BEGIN SOURCE MATERIAL

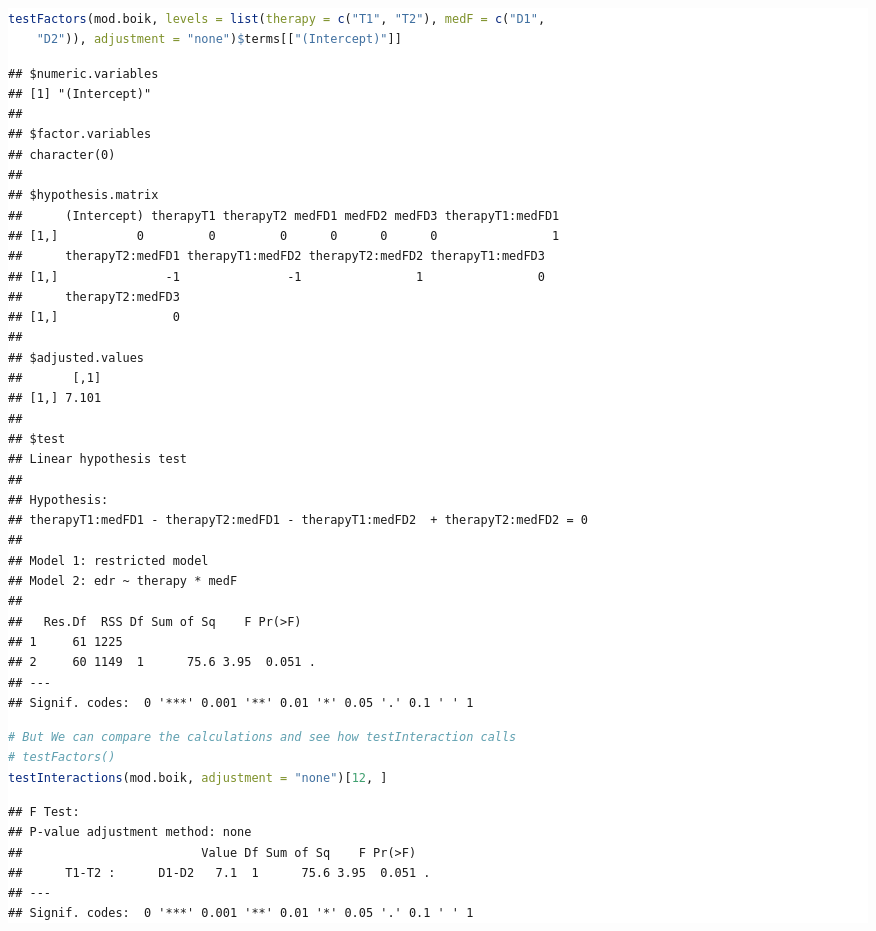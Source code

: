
```r
testFactors(mod.boik, levels = list(therapy = c("T1", "T2"), medF = c("D1", 
    "D2")), adjustment = "none")$terms[["(Intercept)"]]
```

```
## $numeric.variables
## [1] "(Intercept)"
## 
## $factor.variables
## character(0)
## 
## $hypothesis.matrix
##      (Intercept) therapyT1 therapyT2 medFD1 medFD2 medFD3 therapyT1:medFD1
## [1,]           0         0         0      0      0      0                1
##      therapyT2:medFD1 therapyT1:medFD2 therapyT2:medFD2 therapyT1:medFD3
## [1,]               -1               -1                1                0
##      therapyT2:medFD3
## [1,]                0
## 
## $adjusted.values
##       [,1]
## [1,] 7.101
## 
## $test
## Linear hypothesis test
## 
## Hypothesis:
## therapyT1:medFD1 - therapyT2:medFD1 - therapyT1:medFD2  + therapyT2:medFD2 = 0
## 
## Model 1: restricted model
## Model 2: edr ~ therapy * medF
## 
##   Res.Df  RSS Df Sum of Sq    F Pr(>F)  
## 1     61 1225                           
## 2     60 1149  1      75.6 3.95  0.051 .
## ---
## Signif. codes:  0 '***' 0.001 '**' 0.01 '*' 0.05 '.' 0.1 ' ' 1
```

```r
# But We can compare the calculations and see how testInteraction calls
# testFactors()
testInteractions(mod.boik, adjustment = "none")[12, ]
```

```
## F Test: 
## P-value adjustment method: none
##                         Value Df Sum of Sq    F Pr(>F)  
##      T1-T2 :      D1-D2   7.1  1      75.6 3.95  0.051 .
## ---
## Signif. codes:  0 '***' 0.001 '**' 0.01 '*' 0.05 '.' 0.1 ' ' 1
```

END SOURCE MATERIAL

From the entries above, write out every line without a single change, skipping the images.

Source code

:
```r
testFactors(mod.boik, levels = list(therapy = c("T1", "T2"), medF = c("D1", 
    "D2")), adjustment = "none")$terms[["(Intercept)"]]
```

```
## $numeric.variables
## [1] "(Intercept)"
## 
## $factor.variables
## character(0)
## 
## $hypothesis.matrix
##      (Intercept) therapyT1 therapyT2 medFD1 medFD2 medFD3 therapyT1:medFD1
## [1,]           0         0         0      0      0      0                1
##      therapyT2:medFD1 therapyT1:medFD2 therapyT2:medFD2 therapyT1:medFD3
## [1,]               -1               -1                1                0
##      therapyT2:medFD3
## [1,]                0
## 
## $adjusted.values
##       [,1]
## [1,] 7.101
## 
## $test
## Linear hypothesis test
## 
## Hypothesis:
## therapyT1:medFD1 - therapyT2:medFD1 - therapyT1:medFD2  + therapyT2:medFD2 = 0
## 
## Model 1: restricted model
## Model 2: edr ~ therapy * medF
## 
##   Res.Df  RSS Df Sum of Sq    F Pr(>F)  
## 1     61 1225                           
## 2     60 1149  1      75.6 3.95  0.051 .
## ---
## Signif. codes:  0 '***' 0.001 '**' 0.01 '*' 0.05 '.' 0.1 ' ' 1
```

```r
# But We can compare the calculations and see how testInteraction calls
# testFactors()
testInteractions(mod.boik, adjustment = "none")[12, ]
```

```
## F Test: 
## P-value adjustment method: none
##                         Value Df Sum of Sq    F Pr(>F)  
##      T1-T2 :      D1-D2   7.1  1      75.6 3.95  0.051 .
## ---
## Signif. codes:  0 '***' 0.001 '**' 0.01 '*' 0.05 '.' 0.1 ' ' 1
```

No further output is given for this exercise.